**Task objective**
Whenever a line below holds the word "INSERT", copy that line.

**Material provided**
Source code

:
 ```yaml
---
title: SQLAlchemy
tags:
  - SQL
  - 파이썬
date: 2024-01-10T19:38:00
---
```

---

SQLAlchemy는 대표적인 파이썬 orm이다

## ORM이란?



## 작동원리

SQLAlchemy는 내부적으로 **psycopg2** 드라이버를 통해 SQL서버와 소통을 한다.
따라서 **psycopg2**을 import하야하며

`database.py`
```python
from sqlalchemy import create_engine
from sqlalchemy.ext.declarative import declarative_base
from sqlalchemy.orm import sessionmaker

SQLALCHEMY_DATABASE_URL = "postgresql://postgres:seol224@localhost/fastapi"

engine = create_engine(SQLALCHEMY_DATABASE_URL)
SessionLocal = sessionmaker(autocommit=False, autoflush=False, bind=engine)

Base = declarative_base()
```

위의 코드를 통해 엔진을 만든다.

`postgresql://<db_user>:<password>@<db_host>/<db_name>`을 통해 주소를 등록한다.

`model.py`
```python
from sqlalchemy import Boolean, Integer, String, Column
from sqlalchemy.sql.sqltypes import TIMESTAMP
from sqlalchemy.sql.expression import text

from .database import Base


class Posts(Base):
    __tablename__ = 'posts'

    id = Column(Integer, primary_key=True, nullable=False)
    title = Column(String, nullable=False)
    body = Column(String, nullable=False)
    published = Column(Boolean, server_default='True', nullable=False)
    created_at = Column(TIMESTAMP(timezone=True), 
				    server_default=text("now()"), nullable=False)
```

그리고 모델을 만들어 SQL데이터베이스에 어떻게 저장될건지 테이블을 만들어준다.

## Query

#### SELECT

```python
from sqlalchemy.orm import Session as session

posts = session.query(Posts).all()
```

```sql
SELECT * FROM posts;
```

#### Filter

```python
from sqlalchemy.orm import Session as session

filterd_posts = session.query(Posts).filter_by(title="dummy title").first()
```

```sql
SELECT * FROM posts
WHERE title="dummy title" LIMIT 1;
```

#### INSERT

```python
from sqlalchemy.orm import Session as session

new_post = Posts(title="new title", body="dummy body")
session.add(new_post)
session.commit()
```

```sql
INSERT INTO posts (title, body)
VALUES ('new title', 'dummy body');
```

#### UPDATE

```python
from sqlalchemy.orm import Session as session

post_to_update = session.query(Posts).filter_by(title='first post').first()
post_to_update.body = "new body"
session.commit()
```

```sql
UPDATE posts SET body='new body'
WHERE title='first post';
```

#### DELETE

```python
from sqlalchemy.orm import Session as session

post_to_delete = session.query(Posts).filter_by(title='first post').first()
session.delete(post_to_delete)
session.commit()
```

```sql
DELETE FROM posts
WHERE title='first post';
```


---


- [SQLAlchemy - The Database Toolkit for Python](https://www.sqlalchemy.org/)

**Answer space**
#### INSERT
INSERT INTO posts (title, body)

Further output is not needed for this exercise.